■ EXERCISE BRIEF: Which lines run from the one containing "using function intiMap" to the end of the listing? Copy them out exactly, leaving out the rest.

■ EXTRACTED INFORMATION:

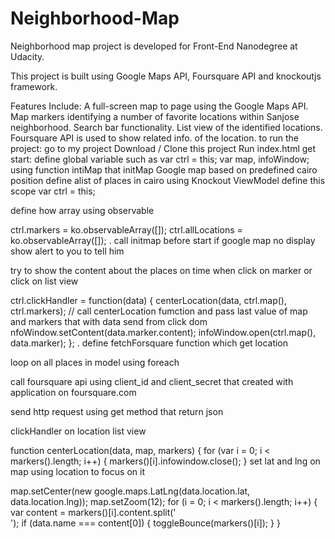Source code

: # Neighborhood-Map


Neighborhood map project is developed for Front-End Nanodegree at Udacity.

This project is built using Google Maps API, Foursquare API and knockoutjs framework.

Features Include:
A full-screen map to page using the Google Maps API.
Map markers identifying a number of favorite locations within Sanjose neighborhood.
Search bar functionality.
List view of the identified locations.
Foursquare API is used to show related info. of the location.
to run the project:
go to my project
Download / Clone this project
Run index.html
get start:
define global variable such as
var ctrl = this;
var map, infoWindow;
using function intiMap that initMap Google map based on predefined cairo position
define alist of places in cairo
using Knockout ViewModel
define this scope var ctrl = this;

define how array using observable

ctrl.markers = ko.observableArray([]);
ctrl.allLocations = ko.observableArray([]);
.
call initmap before start if google map no display show alert to you to tell him

try to show the content about the places on time when click on marker or click on list view

ctrl.clickHandler = function(data) {
centerLocation(data, ctrl.map(), ctrl.markers); 
// call centerLocation fumction and pass last value of map and markers that      with data send from click dom
nfoWindow.setContent(data.marker.content);
infoWindow.open(ctrl.map(), data.marker);
   };
 .
define fetchForsquare function which get location

loop on all places in model using foreach

call foursquare api using client_id and client_secret that created with application on foursquare.com

send http request using get method that return json

clickHandler on location list view

 function centerLocation(data, map, markers) { 
           for (var i = 0; i < markers().length; i++) {
               markers()[i].infowindow.close();
           }
set lat and lng on map using location to focus on it

map.setCenter(new google.maps.LatLng(data.location.lat,      data.location.lng));
map.setZoom(12);
for (i = 0; i < markers().length; i++) {
       var content = markers()[i].content.split('<br>');
       if (data.name === content[0]) {
             toggleBounce(markers()[i]);
       }
 }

■ SOLUTION TO THE PROBLEM:
using function intiMap that initMap Google map based on predefined cairo position
define alist of places in cairo
using Knockout ViewModel
define this scope var ctrl = this;

define how array using observable

ctrl.markers = ko.observableArray([]);
ctrl.allLocations = ko.observableArray([]);
.
call initmap before start if google map no display show alert to you to tell him

try to show the content about the places on time when click on marker or click on list view

ctrl.clickHandler = function(data) {
centerLocation(data, ctrl.map(), ctrl.markers); 
// call centerLocation fumction and pass last value of map and markers that      with data send from click dom
nfoWindow.setContent(data.marker.content);
infoWindow.open(ctrl.map(), data.marker);
   };
 .
define fetchForsquare function which get location

loop on all places in model using foreach

call foursquare api using client_id and client_secret that created with application on foursquare.com

send http request using get method that return json

clickHandler on location list view

 function centerLocation(data, map, markers) { 
           for (var i = 0; i < markers().length; i++) {
               markers()[i].infowindow.close();
           }
set lat and lng on map using location to focus on it

map.setCenter(new google.maps.LatLng(data.location.lat,      data.location.lng));
map.setZoom(12);
for (i = 0; i < markers().length; i++) {
       var content = markers()[i].content.split('<br>');
       if (data.name === content[0]) {
             toggleBounce(markers()[i]);
       }
 }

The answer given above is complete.